■ **Your objective**: The expected output is a copy of every line in the records with the string "statements".

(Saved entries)
◇ ◇ ◇ ◇ ◇

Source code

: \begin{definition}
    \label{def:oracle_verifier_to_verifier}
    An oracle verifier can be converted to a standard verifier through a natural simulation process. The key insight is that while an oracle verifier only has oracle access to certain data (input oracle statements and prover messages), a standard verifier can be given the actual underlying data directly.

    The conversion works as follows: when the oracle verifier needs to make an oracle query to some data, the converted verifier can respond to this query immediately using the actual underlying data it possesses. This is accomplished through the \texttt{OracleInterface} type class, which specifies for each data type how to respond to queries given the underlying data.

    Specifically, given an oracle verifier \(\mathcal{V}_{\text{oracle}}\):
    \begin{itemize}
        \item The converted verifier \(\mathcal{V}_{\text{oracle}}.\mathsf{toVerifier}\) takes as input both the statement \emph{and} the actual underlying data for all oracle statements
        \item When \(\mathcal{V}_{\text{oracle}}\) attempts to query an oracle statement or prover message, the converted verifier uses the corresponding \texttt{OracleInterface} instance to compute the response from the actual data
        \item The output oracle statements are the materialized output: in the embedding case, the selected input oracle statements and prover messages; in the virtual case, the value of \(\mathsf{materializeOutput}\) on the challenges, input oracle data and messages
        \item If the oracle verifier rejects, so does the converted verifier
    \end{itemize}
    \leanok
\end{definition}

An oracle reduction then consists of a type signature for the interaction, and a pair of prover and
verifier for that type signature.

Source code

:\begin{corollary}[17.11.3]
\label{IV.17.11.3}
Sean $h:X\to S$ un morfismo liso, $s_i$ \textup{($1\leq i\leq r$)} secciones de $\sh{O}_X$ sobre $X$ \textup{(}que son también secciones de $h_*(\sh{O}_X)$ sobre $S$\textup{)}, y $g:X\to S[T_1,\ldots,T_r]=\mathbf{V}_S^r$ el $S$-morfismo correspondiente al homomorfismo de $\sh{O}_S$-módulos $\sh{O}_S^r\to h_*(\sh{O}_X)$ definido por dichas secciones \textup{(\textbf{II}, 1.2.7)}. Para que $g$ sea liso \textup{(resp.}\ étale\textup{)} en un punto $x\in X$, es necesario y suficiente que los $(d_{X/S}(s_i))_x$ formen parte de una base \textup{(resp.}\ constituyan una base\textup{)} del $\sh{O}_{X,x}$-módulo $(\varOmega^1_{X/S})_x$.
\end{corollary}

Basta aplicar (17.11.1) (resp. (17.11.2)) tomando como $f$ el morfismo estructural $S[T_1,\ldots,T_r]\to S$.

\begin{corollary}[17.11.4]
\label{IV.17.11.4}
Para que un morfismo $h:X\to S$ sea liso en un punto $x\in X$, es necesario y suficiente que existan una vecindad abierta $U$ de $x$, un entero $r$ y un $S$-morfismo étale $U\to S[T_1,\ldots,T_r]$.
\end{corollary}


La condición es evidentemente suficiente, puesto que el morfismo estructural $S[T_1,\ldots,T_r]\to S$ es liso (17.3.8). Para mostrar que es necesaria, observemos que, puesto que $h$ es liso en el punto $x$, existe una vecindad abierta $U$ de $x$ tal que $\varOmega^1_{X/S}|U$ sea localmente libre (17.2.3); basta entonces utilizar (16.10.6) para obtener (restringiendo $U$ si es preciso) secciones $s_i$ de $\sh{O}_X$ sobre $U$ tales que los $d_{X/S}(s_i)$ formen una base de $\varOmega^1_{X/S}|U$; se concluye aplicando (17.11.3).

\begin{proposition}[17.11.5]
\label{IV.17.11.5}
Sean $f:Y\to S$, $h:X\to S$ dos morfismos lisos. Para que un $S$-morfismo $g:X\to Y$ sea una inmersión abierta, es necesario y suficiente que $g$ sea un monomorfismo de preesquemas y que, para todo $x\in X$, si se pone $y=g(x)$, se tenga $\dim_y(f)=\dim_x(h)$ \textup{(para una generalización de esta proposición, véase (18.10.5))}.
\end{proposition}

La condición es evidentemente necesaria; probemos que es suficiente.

◇ ◇ ◇ ◇ ◇

■ **Exercise result**:
    An oracle verifier can be converted to a standard verifier through a natural simulation process. The key insight is that while an oracle verifier only has oracle access to certain data (input oracle statements and prover messages), a standard verifier can be given the actual underlying data directly.
        \item The converted verifier \(\mathcal{V}_{\text{oracle}}.\mathsf{toVerifier}\) takes as input both the statement \emph{and} the actual underlying data for all oracle statements
        \item The output oracle statements are the materialized output: in the embedding case, the selected input oracle statements and prover messages; in the virtual case, the value of \(\mathsf{materializeOutput}\) on the challenges, input oracle data and messages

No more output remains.